With the painfully slow adoption of health technology (besides telecare and limited telemedicine) in the UK, it’s heartening to see that there are some ingenious approaches outside the NHS gaining traction. The stories behind these two are interesting and inspiring.
Pulmonary Rehabilitation in Virtual Reality (PRinVR) from Concept Health was developed by a GP in a rural area of South Cumbria. Dr. Muhammad Farhan Amin of the Burnett Edgar Medical Centre on Walney Island in Barrow-in-Furness has many patients with pulmonary and lung problems who need to exercise and do specific breathing exercises. To aid them, he developed a five-step VR assessment and rehab program, It uses only a smartphone and a VR headset to transport a patient to a virtual beach where they can interact in an exercise class. The VR program connected via data to the internet can also tailor the breathing exercises individually and send the exercise record back to the health professional. It’s part of the ‘Better Care Together’ program that provides educational help, coaching on breathing strategies, and nutritional advice. Using VR this way is not new–we have reported on VR-aided rehab for several years going back to Microsoft Kinect and Army Medical–but what is different is its use in specific pulmonary conditions and its development in a very remote area. Dr. Amin’s Concept Health is only a year old, according to LinkedIn. The Academy of Fabulous Stuff
On the waterfront in Salford Quays, Manchester, a local digital ad exec father who couldn’t book a GP for his son a few years ago has developed a telemedicine app that has virtual doctor visits and prescribing. Lee Dentith’s Now Healthcare has a private individual service (NowGP) that claims to be Europe’s largest, Now Healthcare (group/corporate), and the free Now Patient which combines pharmacy and the virtual visit. The apps and services have been inspected by the Quality Care Commission (QCC).

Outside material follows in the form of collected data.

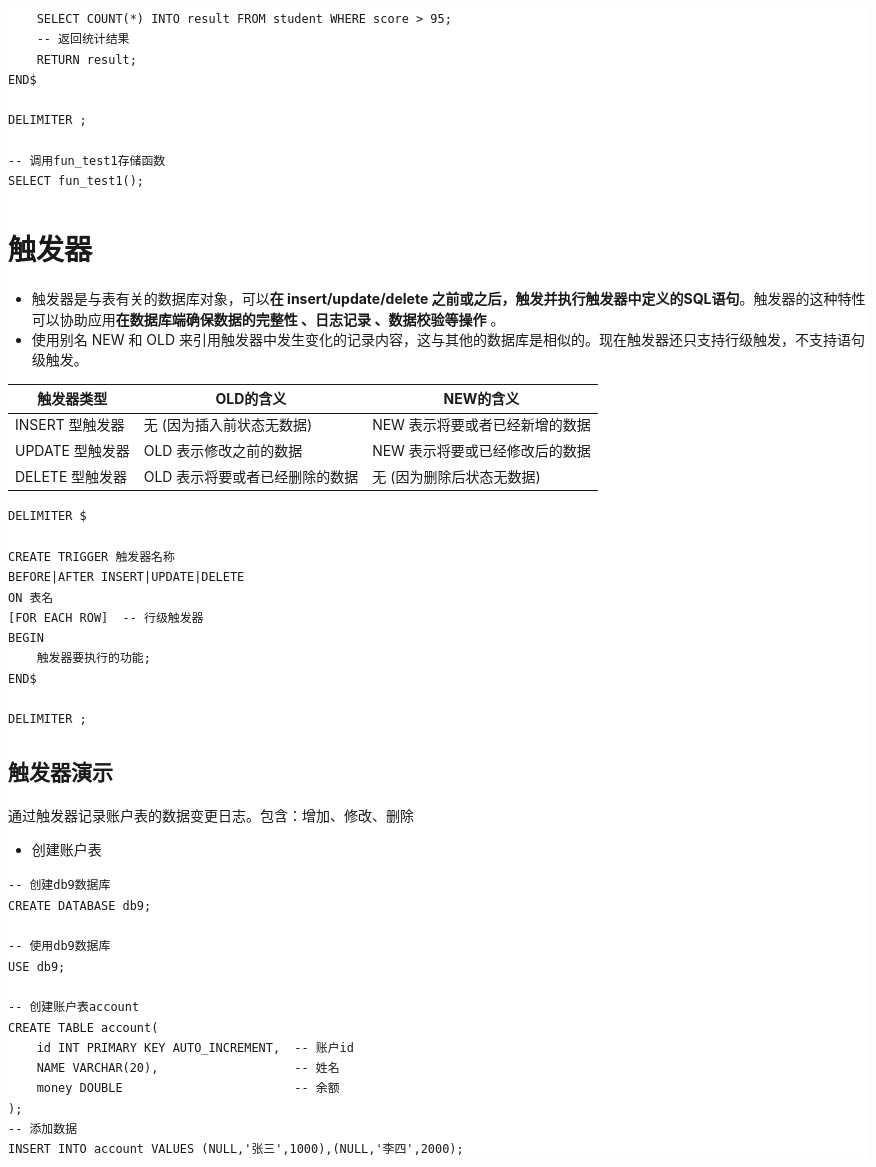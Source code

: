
```mysql
	SELECT COUNT(*) INTO result FROM student WHERE score > 95;
	-- 返回统计结果
	RETURN result;
END$

DELIMITER ;

-- 调用fun_test1存储函数
SELECT fun_test1();
```

# 触发器

- 触发器是与表有关的数据库对象，可以**在 insert/update/delete 之前或之后，触发并执行触发器中定义的SQL语句**。触发器的这种特性可以协助应用**在数据库端确保数据的完整性 、日志记录 、数据校验等操作** 。
- 使用别名 NEW 和 OLD 来引用触发器中发生变化的记录内容，这与其他的数据库是相似的。现在触发器还只支持行级触发，不支持语句级触发。

| 触发器类型      | OLD的含义                      | NEW的含义                      |
| --------------- | ------------------------------ | ------------------------------ |
| INSERT 型触发器 | 无 (因为插入前状态无数据)      | NEW 表示将要或者已经新增的数据 |
| UPDATE 型触发器 | OLD 表示修改之前的数据         | NEW 表示将要或已经修改后的数据 |
| DELETE 型触发器 | OLD 表示将要或者已经删除的数据 | 无 (因为删除后状态无数据)      |

```mysql
DELIMITER $

CREATE TRIGGER 触发器名称
BEFORE|AFTER INSERT|UPDATE|DELETE
ON 表名
[FOR EACH ROW]  -- 行级触发器
BEGIN
	触发器要执行的功能;
END$

DELIMITER ;
```

## 触发器演示

通过触发器记录账户表的数据变更日志。包含：增加、修改、删除

- 创建账户表

```mysql
-- 创建db9数据库
CREATE DATABASE db9;

-- 使用db9数据库
USE db9;

-- 创建账户表account
CREATE TABLE account(
	id INT PRIMARY KEY AUTO_INCREMENT,	-- 账户id
	NAME VARCHAR(20),					-- 姓名
	money DOUBLE						-- 余额
);
-- 添加数据
INSERT INTO account VALUES (NULL,'张三',1000),(NULL,'李四',2000);
```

Mr. Dentith told the Manchester Evening News that his market for Now Patient is the 15 million people with chronic care conditions who need regular repeat prescriptions, and noted that GP practices, despite the NHS, are private businesses. Now Patient achieved 60,000 downloads shortly after its October 2017 debut. Their focus is on the individual, group, and private pay market. To date Now has a £4m investment from MediCash in a Series A (Crunchbase). Now aims to have 25 million users on the three platforms.